The Economist profiles Niklas Zennstrom, who co-created Kaaza and Skype:
So far, Skype users have only been able to call other Skype users from their PCs. But the latest version of the software, which is now being tested, allows Skype users to call ordinary telephones too. While Skype-to-Skype calls remain free, users must pay to call ordinary phones: but rates are low, with most calls costing around 1 cent a minute. This puts Skype in direct competition with traditional phone companies, alongside a growing band of other small firms that offer low-cost telephony by routing calls partly over the internet. By bypassing the traditional phone network as much as possible, they can avoid the fees charged by traditional operators for carrying calls over their wires.
But Mr Zennstrom thinks that merely linking traditional and internet-based phone systems is an inelegant halfway house. He is more radical, believing that all calls will migrate to the internet and be provided via software alone, with no need for any dedicated infrastructure. Telephony will be another free internet service, like e-mail and web browsing are today. (Skype plans to make money by charging for extras such as voice-mail, call waiting, multiple lines and calls to the few die-hards who stick with pre-internet phones.) If he is right, the traditional fixed-line voice business will shrivel and die, and telecoms incumbents will be reduced to selling broadband access, and little else.

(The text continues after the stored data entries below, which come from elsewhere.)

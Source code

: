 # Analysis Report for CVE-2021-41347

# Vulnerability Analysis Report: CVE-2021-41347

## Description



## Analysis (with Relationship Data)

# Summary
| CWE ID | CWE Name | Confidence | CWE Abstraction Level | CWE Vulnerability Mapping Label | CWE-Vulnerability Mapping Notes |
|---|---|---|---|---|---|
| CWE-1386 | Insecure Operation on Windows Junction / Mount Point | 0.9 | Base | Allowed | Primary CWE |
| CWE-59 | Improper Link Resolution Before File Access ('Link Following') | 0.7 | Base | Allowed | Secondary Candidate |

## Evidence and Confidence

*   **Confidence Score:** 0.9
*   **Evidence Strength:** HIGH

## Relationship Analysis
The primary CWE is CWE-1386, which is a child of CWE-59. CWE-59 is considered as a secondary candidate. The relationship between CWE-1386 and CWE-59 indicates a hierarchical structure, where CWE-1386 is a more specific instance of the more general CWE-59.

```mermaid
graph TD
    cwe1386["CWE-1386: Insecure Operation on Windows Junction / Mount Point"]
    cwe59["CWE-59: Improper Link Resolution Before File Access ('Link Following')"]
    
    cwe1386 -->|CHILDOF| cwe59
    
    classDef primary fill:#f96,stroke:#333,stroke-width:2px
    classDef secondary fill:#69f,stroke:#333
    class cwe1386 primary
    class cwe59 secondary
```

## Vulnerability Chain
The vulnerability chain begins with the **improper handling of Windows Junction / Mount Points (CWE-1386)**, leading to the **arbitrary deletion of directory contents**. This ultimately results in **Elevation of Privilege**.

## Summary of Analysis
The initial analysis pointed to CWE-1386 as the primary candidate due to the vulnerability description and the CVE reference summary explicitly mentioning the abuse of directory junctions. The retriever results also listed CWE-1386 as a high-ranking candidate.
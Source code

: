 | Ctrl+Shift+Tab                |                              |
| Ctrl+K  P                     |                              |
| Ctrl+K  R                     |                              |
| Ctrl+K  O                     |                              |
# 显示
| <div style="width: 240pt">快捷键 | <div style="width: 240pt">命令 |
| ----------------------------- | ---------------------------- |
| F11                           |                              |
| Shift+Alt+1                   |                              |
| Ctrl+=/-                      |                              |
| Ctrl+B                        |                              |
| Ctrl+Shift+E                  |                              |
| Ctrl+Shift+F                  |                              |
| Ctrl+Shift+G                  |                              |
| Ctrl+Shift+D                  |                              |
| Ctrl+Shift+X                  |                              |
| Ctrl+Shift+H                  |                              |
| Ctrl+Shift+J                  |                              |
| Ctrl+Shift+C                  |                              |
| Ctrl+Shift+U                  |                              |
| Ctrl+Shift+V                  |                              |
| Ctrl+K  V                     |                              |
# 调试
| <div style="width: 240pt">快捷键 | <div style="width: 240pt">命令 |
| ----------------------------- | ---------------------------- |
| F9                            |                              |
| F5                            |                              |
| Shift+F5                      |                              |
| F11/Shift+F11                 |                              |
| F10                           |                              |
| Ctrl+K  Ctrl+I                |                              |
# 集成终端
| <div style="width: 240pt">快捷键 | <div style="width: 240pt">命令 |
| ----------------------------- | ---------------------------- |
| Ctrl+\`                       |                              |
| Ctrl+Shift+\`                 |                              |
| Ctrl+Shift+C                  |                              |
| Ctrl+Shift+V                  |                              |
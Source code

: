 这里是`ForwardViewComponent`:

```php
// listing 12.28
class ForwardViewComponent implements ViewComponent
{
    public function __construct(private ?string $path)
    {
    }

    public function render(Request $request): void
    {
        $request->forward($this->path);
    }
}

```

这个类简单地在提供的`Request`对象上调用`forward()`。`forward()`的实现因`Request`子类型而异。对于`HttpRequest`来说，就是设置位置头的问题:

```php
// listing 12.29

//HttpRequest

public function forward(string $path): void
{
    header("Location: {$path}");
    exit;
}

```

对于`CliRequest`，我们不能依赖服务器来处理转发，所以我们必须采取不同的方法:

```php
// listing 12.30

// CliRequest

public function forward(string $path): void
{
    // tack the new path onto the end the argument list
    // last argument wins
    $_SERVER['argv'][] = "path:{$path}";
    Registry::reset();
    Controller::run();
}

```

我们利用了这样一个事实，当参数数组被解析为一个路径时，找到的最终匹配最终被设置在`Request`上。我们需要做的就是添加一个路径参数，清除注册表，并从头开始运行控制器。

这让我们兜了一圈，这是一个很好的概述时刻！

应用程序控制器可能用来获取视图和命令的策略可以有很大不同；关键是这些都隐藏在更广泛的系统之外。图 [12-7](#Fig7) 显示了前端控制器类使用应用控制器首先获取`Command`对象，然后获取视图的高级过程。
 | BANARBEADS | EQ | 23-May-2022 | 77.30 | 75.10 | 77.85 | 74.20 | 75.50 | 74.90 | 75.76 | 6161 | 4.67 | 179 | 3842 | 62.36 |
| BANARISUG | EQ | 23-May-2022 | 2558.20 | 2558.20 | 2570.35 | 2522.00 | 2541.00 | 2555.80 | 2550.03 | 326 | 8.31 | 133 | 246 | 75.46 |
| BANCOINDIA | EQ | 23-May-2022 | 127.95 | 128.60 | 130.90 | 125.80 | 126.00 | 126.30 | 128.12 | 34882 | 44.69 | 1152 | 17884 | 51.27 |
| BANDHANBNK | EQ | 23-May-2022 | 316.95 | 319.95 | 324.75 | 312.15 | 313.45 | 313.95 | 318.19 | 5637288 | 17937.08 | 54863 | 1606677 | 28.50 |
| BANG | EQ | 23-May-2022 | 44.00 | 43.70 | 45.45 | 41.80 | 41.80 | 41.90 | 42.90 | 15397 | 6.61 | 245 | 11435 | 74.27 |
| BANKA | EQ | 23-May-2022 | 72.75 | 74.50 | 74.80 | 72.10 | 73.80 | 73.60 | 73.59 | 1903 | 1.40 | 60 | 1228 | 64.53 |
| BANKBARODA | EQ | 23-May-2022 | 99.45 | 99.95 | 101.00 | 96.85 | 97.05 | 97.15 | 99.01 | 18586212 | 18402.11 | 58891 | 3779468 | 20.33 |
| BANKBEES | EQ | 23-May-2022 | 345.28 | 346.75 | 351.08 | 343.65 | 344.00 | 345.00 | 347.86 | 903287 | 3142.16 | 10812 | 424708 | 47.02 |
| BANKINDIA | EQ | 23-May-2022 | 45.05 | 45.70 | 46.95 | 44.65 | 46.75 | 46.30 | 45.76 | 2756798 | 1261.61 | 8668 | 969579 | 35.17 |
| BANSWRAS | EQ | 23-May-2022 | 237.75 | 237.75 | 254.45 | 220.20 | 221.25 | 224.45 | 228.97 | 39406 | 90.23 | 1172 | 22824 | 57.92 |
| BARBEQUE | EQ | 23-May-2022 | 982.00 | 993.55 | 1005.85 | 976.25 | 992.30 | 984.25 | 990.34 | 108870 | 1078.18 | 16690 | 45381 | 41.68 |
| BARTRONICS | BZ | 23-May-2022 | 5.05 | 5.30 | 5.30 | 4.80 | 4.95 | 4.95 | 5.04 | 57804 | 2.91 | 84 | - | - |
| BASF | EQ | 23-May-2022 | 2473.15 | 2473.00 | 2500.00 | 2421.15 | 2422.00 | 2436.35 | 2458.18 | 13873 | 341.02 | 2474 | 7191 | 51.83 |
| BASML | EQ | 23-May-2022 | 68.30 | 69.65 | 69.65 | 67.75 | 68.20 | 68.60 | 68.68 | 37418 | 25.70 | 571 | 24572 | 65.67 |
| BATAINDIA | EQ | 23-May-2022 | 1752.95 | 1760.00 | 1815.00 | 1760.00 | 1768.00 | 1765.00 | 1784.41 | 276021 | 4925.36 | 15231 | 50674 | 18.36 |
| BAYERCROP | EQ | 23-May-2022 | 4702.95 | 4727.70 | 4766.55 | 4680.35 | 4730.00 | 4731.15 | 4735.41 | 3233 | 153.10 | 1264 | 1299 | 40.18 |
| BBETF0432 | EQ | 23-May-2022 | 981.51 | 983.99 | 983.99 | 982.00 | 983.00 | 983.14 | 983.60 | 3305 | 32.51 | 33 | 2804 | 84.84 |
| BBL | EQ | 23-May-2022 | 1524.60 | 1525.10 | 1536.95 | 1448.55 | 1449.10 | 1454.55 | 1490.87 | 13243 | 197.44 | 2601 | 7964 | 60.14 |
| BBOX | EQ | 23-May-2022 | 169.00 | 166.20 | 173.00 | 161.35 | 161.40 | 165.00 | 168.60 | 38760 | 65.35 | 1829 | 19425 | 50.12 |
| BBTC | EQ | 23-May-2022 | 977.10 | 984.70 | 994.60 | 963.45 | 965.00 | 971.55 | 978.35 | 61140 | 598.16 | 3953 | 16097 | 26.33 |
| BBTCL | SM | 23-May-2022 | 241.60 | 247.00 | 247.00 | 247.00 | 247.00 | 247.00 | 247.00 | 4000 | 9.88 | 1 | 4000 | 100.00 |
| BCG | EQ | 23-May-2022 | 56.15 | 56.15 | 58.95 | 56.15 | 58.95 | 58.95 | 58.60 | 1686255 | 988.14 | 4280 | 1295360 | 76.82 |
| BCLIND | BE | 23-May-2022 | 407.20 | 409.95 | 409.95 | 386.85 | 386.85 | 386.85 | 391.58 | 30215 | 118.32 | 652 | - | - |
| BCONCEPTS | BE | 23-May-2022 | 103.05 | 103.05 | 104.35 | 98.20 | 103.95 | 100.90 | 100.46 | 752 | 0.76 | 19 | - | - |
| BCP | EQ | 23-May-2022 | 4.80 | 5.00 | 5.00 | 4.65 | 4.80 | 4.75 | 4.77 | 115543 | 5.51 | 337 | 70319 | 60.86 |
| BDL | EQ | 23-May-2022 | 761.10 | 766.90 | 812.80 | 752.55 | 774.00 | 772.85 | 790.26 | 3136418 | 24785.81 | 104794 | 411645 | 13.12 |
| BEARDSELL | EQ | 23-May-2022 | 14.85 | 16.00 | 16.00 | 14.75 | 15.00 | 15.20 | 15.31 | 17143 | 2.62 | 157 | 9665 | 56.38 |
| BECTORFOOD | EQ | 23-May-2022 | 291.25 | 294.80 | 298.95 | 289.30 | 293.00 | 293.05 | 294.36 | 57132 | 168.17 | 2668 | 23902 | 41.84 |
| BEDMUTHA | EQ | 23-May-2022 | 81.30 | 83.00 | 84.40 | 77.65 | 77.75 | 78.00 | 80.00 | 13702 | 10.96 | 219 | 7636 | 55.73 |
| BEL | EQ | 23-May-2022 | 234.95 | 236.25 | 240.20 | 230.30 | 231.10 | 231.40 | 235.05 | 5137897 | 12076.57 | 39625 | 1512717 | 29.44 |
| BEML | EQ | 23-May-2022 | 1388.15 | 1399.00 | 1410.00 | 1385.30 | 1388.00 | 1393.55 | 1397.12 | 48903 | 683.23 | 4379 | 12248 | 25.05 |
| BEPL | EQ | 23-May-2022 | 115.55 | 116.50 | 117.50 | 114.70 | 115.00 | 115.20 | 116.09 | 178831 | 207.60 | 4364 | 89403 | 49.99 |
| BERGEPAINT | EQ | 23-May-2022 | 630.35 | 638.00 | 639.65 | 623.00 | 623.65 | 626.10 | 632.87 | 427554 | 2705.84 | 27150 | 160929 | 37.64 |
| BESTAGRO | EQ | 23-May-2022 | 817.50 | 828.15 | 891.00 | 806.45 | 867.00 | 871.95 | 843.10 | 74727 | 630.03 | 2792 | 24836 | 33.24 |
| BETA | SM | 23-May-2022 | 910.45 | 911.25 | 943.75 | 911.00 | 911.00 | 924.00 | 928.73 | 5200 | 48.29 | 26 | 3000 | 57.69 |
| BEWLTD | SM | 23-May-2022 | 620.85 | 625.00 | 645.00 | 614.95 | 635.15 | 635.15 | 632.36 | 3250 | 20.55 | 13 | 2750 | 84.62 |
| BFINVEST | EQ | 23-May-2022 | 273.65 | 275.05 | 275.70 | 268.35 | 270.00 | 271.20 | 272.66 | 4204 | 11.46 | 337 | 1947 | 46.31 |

Mr Zennstrom has competed with telecoms giants before, having worked at Tele2, then a small Swedish operator, during the 1990s. He came to the conclusion that only a radically new approach to telephony would ever be able to challenge the incumbents, whose ownership of national telephone networks gives them a huge advantage over their competitors. Skype is the result. So how can the incumbents respond? Some are rushing to launch their own internet-telephony services, but most are trapped in the monopolist mindset. Mr Zennstrom recalls their attempts in the early 1990s to establish fee-based proprietary e-mail services, in effect clinging to the old idea of the telegram. Such services were wiped out by internet-based e-mail, which was free. The same, he believes, will now happen to telephony.